What follows is  recipe I pulled together using a few basic ingredients – pungent crushed garlic, fiery chilli, a zing of lemon and freshly torn parsley. If I hadn’t been under strict no-carb intructions from CB, I’d be inclined to throw in a handful of breadcrumbs or pulses (lentils or the black beans that Helen uses would be good) to help bind the filling (it slightly fell apart as you cut into the tubes), but if you’re looking for simple, strong flavours over presentation, what follows is more than adequate. My photo of the finished article is a little dodgy as by this point I was more interested in eating than snapping, but please take my word for it, these really are very nice. Perfect with some steamed woody green veg and a splash of fruity olive oil.

Squid stuffed with garlicky prawns
(Serves 2)

2 medium squid tubes, cleaned
Olive oil
1 clove garlic, crushed
2 birdseye chillis including seeds, chopped
Handful pinenuts, toasted and coarsely chopped
2 large handfuls tiny prawns, shelled and finely chopped
Juice of half a lemon
Large bunch parsley, chopped
Handful breadcrumbs or lentils (optional)

Heat a lug of olive oil in a small saucepan and gently fry the crushed garlic and chilli til coloured. Add the pinenuts and prawns and continue to cook a couple more minutes. Remove from the heat and stir in the lemon juice, parsley and breadcrumbs/lentils if using to form a thick, coarse mixture.

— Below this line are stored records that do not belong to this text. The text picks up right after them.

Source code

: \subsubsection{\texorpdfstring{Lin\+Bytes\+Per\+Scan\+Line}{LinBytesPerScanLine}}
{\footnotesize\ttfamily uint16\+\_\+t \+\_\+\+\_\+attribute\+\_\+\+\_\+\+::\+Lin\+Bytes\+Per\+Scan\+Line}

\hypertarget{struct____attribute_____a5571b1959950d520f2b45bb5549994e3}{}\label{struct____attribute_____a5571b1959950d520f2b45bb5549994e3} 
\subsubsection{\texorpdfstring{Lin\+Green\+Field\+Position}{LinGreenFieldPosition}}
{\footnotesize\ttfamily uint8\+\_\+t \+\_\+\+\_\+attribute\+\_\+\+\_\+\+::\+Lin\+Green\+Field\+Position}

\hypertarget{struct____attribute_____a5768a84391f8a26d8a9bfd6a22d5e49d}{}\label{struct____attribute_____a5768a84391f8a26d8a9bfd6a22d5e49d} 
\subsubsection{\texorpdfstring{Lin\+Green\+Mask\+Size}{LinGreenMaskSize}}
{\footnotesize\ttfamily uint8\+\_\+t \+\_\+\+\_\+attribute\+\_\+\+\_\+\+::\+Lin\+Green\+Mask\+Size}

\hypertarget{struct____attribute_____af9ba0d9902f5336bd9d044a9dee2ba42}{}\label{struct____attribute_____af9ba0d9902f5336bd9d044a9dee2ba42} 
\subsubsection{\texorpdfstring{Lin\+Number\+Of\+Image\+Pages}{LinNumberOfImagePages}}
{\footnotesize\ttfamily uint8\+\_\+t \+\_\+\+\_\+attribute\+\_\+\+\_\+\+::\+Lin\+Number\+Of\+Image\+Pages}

Stuff each squid 3/4 full with the mixture, securing the end with a cocktail stick. Heat a heavy based grill pan with a little oil until smoking, then grill the squid for around 3 mins each side, adjusting depending on the size of your tubes. This would also work really well on the BBQ, with the black grill marks adding extra flavour.

Test that the contents are warmed through by inserting a skewer. Serve drizzled with fruity olive oil and accompanied by earthy rich greens.